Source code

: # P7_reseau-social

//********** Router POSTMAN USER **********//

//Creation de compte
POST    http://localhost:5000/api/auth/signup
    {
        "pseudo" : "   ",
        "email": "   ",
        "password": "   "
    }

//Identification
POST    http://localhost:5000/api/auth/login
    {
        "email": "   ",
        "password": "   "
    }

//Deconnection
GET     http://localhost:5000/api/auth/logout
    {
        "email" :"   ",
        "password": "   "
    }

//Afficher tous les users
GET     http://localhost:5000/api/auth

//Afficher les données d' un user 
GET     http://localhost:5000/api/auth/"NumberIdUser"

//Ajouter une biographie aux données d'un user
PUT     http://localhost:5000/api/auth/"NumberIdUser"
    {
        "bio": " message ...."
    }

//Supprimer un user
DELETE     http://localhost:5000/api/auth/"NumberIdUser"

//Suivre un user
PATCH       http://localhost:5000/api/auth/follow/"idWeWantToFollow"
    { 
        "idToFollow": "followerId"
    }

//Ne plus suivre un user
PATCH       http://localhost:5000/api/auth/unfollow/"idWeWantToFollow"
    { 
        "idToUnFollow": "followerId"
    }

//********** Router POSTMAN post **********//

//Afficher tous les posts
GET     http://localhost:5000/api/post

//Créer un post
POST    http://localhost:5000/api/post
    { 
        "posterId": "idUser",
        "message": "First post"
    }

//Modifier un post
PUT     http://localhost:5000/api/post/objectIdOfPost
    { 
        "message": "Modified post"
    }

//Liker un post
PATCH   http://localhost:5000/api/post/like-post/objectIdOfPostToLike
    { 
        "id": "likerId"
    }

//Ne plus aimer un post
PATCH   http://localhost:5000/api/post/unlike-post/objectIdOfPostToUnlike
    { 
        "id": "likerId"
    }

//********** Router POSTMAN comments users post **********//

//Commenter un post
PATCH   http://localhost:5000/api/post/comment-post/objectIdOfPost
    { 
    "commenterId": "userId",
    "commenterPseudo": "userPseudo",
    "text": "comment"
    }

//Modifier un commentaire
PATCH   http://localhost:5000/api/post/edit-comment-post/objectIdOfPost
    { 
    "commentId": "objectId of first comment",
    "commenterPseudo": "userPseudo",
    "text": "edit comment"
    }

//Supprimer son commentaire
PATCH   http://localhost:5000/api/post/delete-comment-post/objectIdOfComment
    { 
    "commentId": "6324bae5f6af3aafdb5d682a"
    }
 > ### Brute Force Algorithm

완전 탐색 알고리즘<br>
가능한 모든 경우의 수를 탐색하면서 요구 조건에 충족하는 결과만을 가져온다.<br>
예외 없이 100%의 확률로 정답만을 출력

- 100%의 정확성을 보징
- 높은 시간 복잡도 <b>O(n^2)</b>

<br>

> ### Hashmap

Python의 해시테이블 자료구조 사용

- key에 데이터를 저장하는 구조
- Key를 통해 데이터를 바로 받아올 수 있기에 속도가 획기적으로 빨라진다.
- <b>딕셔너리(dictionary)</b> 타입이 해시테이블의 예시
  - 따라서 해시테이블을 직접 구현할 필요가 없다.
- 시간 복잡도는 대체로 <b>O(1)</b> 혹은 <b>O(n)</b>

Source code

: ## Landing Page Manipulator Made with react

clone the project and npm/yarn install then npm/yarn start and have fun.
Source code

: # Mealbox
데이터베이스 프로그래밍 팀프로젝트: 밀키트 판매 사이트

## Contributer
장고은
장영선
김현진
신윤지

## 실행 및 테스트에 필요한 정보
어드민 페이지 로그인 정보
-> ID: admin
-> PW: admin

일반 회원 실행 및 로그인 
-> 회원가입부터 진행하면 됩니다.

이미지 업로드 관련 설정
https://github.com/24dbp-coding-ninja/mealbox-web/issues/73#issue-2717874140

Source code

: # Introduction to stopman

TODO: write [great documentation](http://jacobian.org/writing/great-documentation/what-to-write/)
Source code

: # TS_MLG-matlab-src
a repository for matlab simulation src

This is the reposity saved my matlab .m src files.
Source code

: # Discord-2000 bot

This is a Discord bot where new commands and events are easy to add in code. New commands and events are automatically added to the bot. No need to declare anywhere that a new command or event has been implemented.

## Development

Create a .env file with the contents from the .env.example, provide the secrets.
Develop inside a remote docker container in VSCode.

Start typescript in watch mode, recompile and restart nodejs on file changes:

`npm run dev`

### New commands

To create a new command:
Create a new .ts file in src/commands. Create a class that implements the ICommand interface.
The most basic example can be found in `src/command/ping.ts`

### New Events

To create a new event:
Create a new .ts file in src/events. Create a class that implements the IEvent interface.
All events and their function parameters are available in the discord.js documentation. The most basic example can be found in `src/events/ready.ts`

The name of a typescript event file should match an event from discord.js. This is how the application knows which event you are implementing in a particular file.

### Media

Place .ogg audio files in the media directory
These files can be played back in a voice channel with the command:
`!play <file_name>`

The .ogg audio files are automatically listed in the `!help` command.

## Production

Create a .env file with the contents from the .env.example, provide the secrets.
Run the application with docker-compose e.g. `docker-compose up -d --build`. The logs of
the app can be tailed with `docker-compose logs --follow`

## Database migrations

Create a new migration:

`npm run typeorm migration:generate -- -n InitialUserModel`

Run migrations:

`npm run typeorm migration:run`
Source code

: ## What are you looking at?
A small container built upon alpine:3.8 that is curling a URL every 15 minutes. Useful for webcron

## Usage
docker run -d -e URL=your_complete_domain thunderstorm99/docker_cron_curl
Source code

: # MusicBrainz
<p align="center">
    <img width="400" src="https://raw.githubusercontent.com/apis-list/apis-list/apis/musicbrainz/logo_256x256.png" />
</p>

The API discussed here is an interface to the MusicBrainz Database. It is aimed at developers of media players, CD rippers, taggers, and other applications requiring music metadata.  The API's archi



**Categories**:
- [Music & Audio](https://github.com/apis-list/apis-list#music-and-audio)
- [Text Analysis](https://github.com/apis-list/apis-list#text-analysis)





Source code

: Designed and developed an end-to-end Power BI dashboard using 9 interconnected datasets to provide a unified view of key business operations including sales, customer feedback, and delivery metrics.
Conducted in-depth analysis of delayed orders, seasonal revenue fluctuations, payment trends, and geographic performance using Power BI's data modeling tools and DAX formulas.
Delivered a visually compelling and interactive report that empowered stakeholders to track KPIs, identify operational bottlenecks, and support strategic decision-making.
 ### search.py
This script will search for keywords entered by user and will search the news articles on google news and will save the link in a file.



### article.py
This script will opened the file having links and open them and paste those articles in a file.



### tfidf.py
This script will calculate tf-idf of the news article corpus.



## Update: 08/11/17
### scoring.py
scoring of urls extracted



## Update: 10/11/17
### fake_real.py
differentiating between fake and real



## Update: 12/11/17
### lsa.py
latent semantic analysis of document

──────────

> [Exercise instructions]: All lines holding the word "with" must be found in the listing and copied.

> [Worked solution]:
: ## Landing Page Manipulator Made with react
Create a .env file with the contents from the .env.example, provide the secrets.
These files can be played back in a voice channel with the command:
Create a .env file with the contents from the .env.example, provide the secrets.
Run the application with docker-compose e.g. `docker-compose up -d --build`. The logs of
the app can be tailed with `docker-compose logs --follow`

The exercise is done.